Hey everyone, I've been interested in large numbers for a long time and I am really excited to discover this wiki for the first time. After I saw all these mind-blowing fast-growing functions on your site I just HAD to create my own! :D So would you mind having a look at my notation? It's called Super-Lambda Array Notation, a new array notation I invented that I think goes beyond the power of ExE, BEAF, and HAN. I'm kinda new at this googology stuff, so feedback is welcome :P In making this notation I tried to start from the ground up and find ways to strengthen the notation on every level. The notation has the following rules:
- Every expression must start with Λ (capital Greek lambda).
- Expressions can contain any list of numbers.
- Λn = n^n
- Λ#,1 = Λ# where # denotes rest of array.
- Λn,# = Λ(Λn),#-1
- Λa,b,# = Λ(Λ(...(b times)...Λ(a,Λ(a,Λ(a,Λ(a,...)...)...(b times)...)...#)...#)...#)
This is only the first level of SLAN, but already it is powerful than 2-entry arrays in ExE, BEAF, and HAN. Notice how in the last rule the list gets recursed over in both arguments. This results in amazingly, catastrophically larger numbers than any other 2-argument notation I've seen! I think the growth rate is f_w but I'm not too good at the FGH stuff, I'll leave it for other people to prove. Another distinguishing property of Super-Lambda Array Notation concerns the use of Greek letters instead of ordinary English and ASCII letters. Anyways, we can move on to the extension, Extended Super-Lambda Array Notation (ESLAN):
- At some point in the expression we can have a jump-marker Γ (Greek capital gamma).
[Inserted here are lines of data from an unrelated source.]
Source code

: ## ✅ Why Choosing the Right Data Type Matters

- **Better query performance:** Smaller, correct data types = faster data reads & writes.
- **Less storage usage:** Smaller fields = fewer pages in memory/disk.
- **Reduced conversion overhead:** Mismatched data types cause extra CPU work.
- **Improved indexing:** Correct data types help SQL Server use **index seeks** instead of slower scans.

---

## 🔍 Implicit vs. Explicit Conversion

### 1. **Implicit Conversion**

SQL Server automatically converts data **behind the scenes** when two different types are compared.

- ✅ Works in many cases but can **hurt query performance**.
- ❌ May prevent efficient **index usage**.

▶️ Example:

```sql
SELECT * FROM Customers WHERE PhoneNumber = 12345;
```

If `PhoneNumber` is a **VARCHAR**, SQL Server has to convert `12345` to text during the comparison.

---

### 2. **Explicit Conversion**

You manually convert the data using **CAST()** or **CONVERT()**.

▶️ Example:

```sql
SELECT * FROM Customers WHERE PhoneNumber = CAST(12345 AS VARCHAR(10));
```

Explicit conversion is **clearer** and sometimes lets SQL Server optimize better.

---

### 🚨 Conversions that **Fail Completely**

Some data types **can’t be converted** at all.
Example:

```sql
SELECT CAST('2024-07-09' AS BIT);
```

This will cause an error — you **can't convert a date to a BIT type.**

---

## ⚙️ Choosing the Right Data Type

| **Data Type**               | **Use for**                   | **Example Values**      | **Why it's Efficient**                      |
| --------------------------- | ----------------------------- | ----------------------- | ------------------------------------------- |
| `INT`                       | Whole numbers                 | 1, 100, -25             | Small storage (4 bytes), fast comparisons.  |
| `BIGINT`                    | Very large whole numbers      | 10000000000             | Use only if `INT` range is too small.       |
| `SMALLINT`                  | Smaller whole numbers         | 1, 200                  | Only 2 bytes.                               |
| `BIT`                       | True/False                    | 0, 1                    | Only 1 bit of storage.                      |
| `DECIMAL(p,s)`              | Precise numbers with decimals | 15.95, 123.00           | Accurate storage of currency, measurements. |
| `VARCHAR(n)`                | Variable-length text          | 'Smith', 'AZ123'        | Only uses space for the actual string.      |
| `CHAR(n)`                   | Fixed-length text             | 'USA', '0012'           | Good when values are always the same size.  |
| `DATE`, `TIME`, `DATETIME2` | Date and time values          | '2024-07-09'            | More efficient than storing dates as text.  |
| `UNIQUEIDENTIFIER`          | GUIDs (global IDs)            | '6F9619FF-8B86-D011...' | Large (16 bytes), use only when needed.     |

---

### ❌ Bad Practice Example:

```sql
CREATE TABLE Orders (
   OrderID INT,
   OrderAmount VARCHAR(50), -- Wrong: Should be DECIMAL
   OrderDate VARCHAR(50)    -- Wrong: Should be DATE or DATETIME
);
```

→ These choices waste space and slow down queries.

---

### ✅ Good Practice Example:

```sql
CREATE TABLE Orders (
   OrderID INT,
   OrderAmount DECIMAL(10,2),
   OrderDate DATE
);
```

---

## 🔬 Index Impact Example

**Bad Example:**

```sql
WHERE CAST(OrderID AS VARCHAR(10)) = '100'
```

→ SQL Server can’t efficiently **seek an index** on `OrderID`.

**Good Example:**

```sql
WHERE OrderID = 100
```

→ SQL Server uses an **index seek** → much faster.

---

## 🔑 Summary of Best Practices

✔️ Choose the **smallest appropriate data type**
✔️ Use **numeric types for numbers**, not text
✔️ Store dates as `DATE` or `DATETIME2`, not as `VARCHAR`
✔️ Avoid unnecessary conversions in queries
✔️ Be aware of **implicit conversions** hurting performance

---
- Let @ represent the expression up to the jump-marker, and # is the rest of the expression.
- Λ1Γ# = 1
- ΛnΓ# = Λn-1Γ(Λn-1Γ(Λn-1Γ(...(b times)...Λn-1#)))
- Λa,b,@Γ# = Λ(@Λ(@...(b times)...Λ(@a,Λ(@a,Λ(@a,Λ(@a,...)...)...(b times)...)...#)...#)...#)
With only five simple rules I think this extends Super-Lambda Array Notation to reach a strength level of f_w^2! To extend to higher-level notations we need to introduce more dimensional notations, which brings us to Hyper-Dimensional Mega-Extended Super-Lambda Array Notation (whew, that's a long name :P):
- We use Γ2 for a double jump-marker, which means a second-dimensional break.
- Γ3 is the triple jump-marker, and so on. ΓΓ is the jump-jump marker, Γ^3 the jump-jump-jump marker or jump-3 marker, and so on to jump^jump markers, jump^^^jump markers, Λ(jump,jump) markers, ........ We call these all jump-structures.
- The accumulator entry in an X-tuple jump-structure is the X-1th entry. The accumulator in a jump-jump marker is the bth entry (when solving rule 5 above), for a jump-jump-jump marker it's the Λb'th entry, and so on for other jump-structure markers.
- The three simple rules are:
- Λn = n^n
- Λ1Δ@ = Λ@ where Δ is any jump-structure-marker
- Λ#Δ@ = Λ#Δ(Λ#Δ(Λ#Δ@(Λ#Δ...))) (b times, where b is the value of the accumulator entry and Δ is a jump-structure marker)
And of course we can define all sorts of numbers. I define Dave's Number as ΛgoogolΔgoogol where Δ is a ΛjumpΔjump marker where Δ is a ΛjumpΔjump marker where Δ is a ΛjumpΔjump marker where ... a total of googol times! Yikes!!!!! I think this notation is SO strong that it might be beyond any known ordinal notation... I have NO idea what it could be in FGH! I'm wondering if you have any idea what it would be. Still a work in progress, and there may be some things that aren't well-defined, but I hope you can sort this all out :P Maybe someone can make an article about this? I think it's quite a novel discovery in googology and might deserve an article in the wiki! Thanks in advance!